Unfortunately that hasn't been the case. I've learned a lot more about the ROM but it's still not enough to figure out where that last scene's rendering instructions are.
Details on what I have figured out under the cut. As always, insert warning here on how this hack is very spoilery so don't read if you haven't finished Ghost Trick.
As far as I can tell, the overlay files control the following:
0000 - this seems really low-level I haven't really been able to make changes to it that don't just prevent the game from loading. It also doesn't have any plaintext in it so it's really difficult to discern what it does. O001 - fairly certain this is just initial loading stuff, it's almost definitely not in this one. 0002 - an empty file. 0003 - this handles the menu for the "chapter select" screen and the "continue from this time?" screen. 0004 - this handles some stuff [for example, the animation that plays after you select "go back to beginning"] but NOT the "should I go back in time?" scene itself. I know this because replacing it with all 0's the scene loads fine. 0005 - this handles the main title screen menus. I did a lot of testing with it, and can replace some of the UI buttons with other textures and move them around, but it only controls stuff on that main menu. 0006 - as established previously, this is just the people/phone book database.
So there really doesn't seem to be an overlay file with the UI/rendering instructions for gameplay scenes specifically (unless it's in 0000, which would be annoying but not impossible). The reason I care about this is that the way that "back in time" scene is handled it REALLY seems to me that it's handled the same way UI elements are, since whether Sissel is a human or a ghost will be reflected by whatever your save file's progression says it should be, regardless of what specific scene it's pulled from. It's not a hard-coded sprite. And it's NOT pulled from the System_0000 file where the text is defined, because those can be deleted and the scene renders fine just with no text.
I started to wonder if maybe the instructions for rendering that scene are in fact hard-coded individually in the st##_game###.xml file for each scene (not the localization file, where the sprites for regular dialogue lines are indicated, but the main .xml file that has the code for the scene) that has a back-in-time function. That would be WEIRD, but a lot of how this game is put together is a bit weird so it honestly isn't out of the question.

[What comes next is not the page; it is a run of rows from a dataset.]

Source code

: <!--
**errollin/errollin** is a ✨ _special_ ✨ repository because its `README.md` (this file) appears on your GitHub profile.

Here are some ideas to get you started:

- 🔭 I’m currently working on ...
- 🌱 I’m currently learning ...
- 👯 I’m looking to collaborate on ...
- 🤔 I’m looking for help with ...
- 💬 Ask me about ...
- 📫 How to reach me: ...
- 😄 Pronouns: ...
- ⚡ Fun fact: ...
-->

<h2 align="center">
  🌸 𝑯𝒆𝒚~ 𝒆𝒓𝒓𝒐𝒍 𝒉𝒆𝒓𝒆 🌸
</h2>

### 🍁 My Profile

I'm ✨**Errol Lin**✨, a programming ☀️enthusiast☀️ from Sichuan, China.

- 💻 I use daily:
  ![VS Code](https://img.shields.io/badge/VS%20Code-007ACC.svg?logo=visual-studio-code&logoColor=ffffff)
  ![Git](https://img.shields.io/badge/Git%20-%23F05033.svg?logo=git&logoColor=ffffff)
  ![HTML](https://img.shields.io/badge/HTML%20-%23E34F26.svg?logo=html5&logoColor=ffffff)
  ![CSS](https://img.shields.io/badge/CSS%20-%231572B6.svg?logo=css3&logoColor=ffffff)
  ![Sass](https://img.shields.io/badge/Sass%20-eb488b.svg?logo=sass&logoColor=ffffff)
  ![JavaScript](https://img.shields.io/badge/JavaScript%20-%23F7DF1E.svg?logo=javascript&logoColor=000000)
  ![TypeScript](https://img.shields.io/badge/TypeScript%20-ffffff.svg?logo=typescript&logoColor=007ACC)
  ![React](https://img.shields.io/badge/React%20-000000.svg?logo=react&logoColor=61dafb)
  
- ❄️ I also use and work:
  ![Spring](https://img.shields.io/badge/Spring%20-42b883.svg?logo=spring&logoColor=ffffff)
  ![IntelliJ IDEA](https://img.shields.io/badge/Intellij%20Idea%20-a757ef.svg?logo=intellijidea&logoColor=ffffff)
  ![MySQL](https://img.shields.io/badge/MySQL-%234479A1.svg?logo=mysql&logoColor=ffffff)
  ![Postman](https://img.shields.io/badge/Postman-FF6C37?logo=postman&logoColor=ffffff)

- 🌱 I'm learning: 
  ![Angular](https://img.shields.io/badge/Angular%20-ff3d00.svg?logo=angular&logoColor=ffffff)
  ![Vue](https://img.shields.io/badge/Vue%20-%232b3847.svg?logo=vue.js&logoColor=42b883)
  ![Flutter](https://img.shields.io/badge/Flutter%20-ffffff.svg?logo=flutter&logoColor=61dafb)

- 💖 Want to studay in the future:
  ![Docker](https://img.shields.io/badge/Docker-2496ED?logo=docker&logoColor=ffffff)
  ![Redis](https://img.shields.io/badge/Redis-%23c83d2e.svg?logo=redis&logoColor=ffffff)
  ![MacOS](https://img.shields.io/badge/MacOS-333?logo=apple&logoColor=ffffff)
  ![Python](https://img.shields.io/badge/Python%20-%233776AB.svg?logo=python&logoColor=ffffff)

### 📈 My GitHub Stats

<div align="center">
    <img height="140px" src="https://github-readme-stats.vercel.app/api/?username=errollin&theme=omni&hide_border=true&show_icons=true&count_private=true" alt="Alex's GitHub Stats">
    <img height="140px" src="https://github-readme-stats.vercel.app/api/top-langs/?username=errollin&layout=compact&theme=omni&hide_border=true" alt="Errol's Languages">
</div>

I've been testing with st13_game021.xml, which is the final gameplay scene in the game where you are in Temsik Park in the past. I've tried to compare it with st13_game012.xml, which is a different gameplay scene with back-in-time, but it's difficult to do so because it's not like the information is in the same place, and both files are large.
I have found one thing that might be a good sign:
In both files, there is a "FE" toward the beginning in the portion of hex code that messing with has a tendency to just crash the game when it tries to load.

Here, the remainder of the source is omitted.